She wrote her first detective novel, The Mysterious Affair at Styles, in 1920. In it she introduced Hercule Poirot, the Belgian detective who appeared in many subsequent novels. Her other main detective was an elderly spinster called Miss Marple, who was based on Agatha’s grandmother and her circle of friends. Christie’s stories have ingenious plots, and keep the reader guessing who the murderer is until the very end of the story.
In 1914, at the beginning of the war, she married Archibald Christie, but the marriage was unhappy. It didn’t last and they divorced in 1926. It was a very difficult time for her, as her much-loved mother had died earlier that year. Agatha suffered a nervous breakdown and one night she abandoned her car and mysteriously disappeared.
She went missing for eleven days and was eventually found in a hotel in Harrogate, in the North of England.
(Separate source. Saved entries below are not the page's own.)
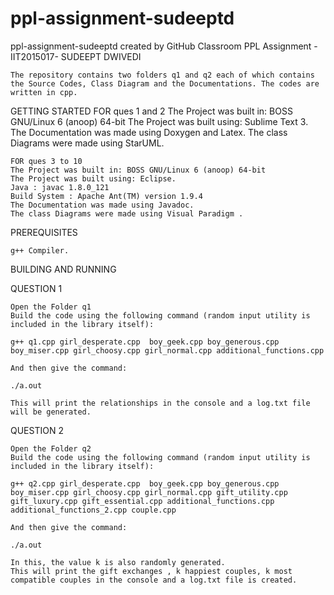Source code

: # ppl-assignment-sudeeptd
ppl-assignment-sudeeptd created by GitHub Classroom
PPL Assignment - IIT2015017- SUDEEPT DWIVEDI

    The repository contains two folders q1 and q2 each of which contains the Source Codes, Class Diagram and the Documentations. The codes are written in cpp.

GETTING STARTED
    FOR ques 1 and 2
    The Project was built in: BOSS GNU/Linux 6 (anoop) 64-bit
    The Project was built using: Sublime Text 3.
    The Documentation was made using Doxygen and Latex.
    The class Diagrams were made using StarUML.
    
    FOR ques 3 to 10
    The Project was built in: BOSS GNU/Linux 6 (anoop) 64-bit
    The Project was built using: Eclipse.
    Java : javac 1.8.0_121
    Build System : Apache Ant(TM) version 1.9.4
    The Documentation was made using Javadoc.
    The class Diagrams were made using Visual Paradigm .

PREREQUISITES

    g++ Compiler.

BUILDING AND RUNNING

QUESTION 1

    Open the Folder q1
    Build the code using the following command (random input utility is included in the library itself):
    
    g++ q1.cpp girl_desperate.cpp  boy_geek.cpp boy_generous.cpp boy_miser.cpp girl_choosy.cpp girl_normal.cpp additional_functions.cpp
    
    And then give the command:
    
    ./a.out
    
    This will print the relationships in the console and a log.txt file will be generated.

QUESTION 2

    Open the Folder q2
    Build the code using the following command (random input utility is included in the library itself):
    
    g++ q2.cpp girl_desperate.cpp  boy_geek.cpp boy_generous.cpp boy_miser.cpp girl_choosy.cpp girl_normal.cpp gift_utility.cpp gift_luxury.cpp gift_essential.cpp additional_functions.cpp additional_functions_2.cpp couple.cpp

    And then give the command:
    
    ./a.out
    
    In this, the value k is also randomly generated.
    This will print the gift exchanges , k happiest couples, k most compatible couples in the console and a log.txt file is created.
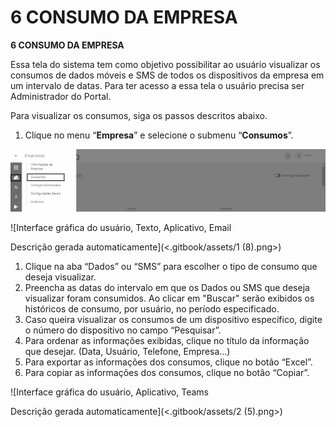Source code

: # 6 CONSUMO DA EMPRESA

**6 CONSUMO DA EMPRESA**

Essa tela do sistema tem como objetivo possibilitar ao usuário visualizar os consumos de dados móveis e SMS de todos os dispositivos da empresa em um intervalo de datas. Para ter acesso a essa tela o usuário precisa ser Administrador do Portal.

Para visualizar os consumos, siga os passos descritos abaixo.

1. Clique no menu “**Empresa**” e selecione o submenu “**Consumos**”.

![](<.gitbook/assets/0 (1) (1).png>)

![Interface gráfica do usuário, Texto, Aplicativo, Email

Descrição gerada automaticamente](<.gitbook/assets/1 (8).png>)

1. Clique na aba “Dados” ou “SMS” para escolher o tipo de consumo que deseja visualizar.
2. Preencha as datas do intervalo em que os Dados ou SMS que deseja visualizar foram consumidos. Ao clicar em "Buscar" serão exibidos os históricos de consumo, por usuário, no período especificado.
3. Caso queira visualizar os consumos de um dispositivo específico, digite o número do dispositivo no campo “Pesquisar”.
4. Para ordenar as informações exibidas, clique no título da informação que desejar. (Data, Usuário, Telefone, Empresa...)
5. Para exportar as informações dos consumos, clique no botão “Excel”.
6. Para copiar as informações dos consumos, clique no botão “Copiar”.

![Interface gráfica do usuário, Aplicativo, Teams

Descrição gerada automaticamente](<.gitbook/assets/2 (5).png>)
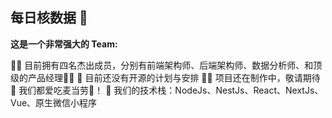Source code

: ## 每日核数据 👋


**这是一个非常强大的 Team:**

🙋‍♀️ 目前拥有四名杰出成员，分别有前端架构师、后端架构师、数据分析师、和顶级的产品经理🧑‍💼
🌈 目前还没有开源的计划与安排
👩‍💻 项目还在制作中，敬请期待
🍿 我们都爱吃麦当劳🍔！
🧙 我们的技术栈：NodeJs、NestJs、React、NextJs、Vue、原生微信小程序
Agatha desperately wanted solitude and felt bitter towards the media because the newspapers had given her a hard time over her breakdown and disappearance. She was determined never to let them enter her private life again.
She enjoyed a very happy second marriage to Max Mallowan, an archaeologist, who she met in Baghdad and married in 1930. Her detective skills were a help to him in his excavations in Syria and Iraq. By successfully staying out of the media’s spotlight, she ultimately found happiness with her beloved husband. Her best novels were written after 1930, and she continued writing until 1973. She died peacefully in 1976.